Patients in the age group of 12–70 years diagnosed with pulmonary disease including TB, chronic obstructive pulmonary disease, or PN were included in the survey. Patients who were not willing to sign the consent, who had undergone periodontal therapy in the last 3 months, who were diagnosed with any other systemic diseases, edentulous patients, and/or patients on medications (e.g., antibiotics) known to influence the periodontal tissue for the last 6–8 weeks were not included in the study.

Study design

The present cross-sectional epidemiological survey was conducted to assess the prevalence of periodontitis in patients suffering from various pulmonary diseases including TB, chronic obstructive pulmonary disease, or PN in Moradabad district, over a period of 2 years, i.e., from August 2013 to July 2015.

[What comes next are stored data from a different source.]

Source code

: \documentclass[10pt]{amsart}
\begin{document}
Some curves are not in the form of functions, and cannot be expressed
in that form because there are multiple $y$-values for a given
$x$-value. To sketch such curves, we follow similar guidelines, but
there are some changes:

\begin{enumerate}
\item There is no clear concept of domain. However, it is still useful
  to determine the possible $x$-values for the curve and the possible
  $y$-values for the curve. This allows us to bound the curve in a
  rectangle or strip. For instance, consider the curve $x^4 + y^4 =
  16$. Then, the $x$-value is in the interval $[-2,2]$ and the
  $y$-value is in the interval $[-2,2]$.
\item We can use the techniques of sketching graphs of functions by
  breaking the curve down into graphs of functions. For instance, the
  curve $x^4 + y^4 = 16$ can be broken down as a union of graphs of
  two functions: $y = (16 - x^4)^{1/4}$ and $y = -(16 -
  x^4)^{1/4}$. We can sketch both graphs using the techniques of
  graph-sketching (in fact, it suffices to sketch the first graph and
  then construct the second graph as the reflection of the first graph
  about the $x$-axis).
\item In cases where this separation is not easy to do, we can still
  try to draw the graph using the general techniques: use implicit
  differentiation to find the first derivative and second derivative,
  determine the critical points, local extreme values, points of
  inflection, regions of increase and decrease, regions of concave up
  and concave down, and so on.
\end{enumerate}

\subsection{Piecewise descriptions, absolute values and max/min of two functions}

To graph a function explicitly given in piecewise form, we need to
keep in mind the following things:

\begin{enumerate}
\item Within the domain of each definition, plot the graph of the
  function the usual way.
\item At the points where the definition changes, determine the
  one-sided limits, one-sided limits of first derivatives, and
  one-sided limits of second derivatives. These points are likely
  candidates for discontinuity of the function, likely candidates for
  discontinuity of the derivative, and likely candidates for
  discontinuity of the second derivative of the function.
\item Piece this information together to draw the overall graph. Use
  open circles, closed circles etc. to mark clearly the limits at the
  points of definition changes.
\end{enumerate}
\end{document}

A total of 700 patients suffering from pulmonary diseases, in the age group of 12–70 years were assessed for their periodontal status. A detailed Questionnaire/case-history was taken including the various clinical signs and symptoms, history, diagnosis, and periodontal status of each patient.

Sample size calculation

The sample size was calculated on the basis of the results of the pilot study which was done on 100 cases of the pulmonary disease. A total of 700 patients formed the final sample size to be recorded for the study, and the participants who were part of the pilot study were not included again in the main study to avoid bias.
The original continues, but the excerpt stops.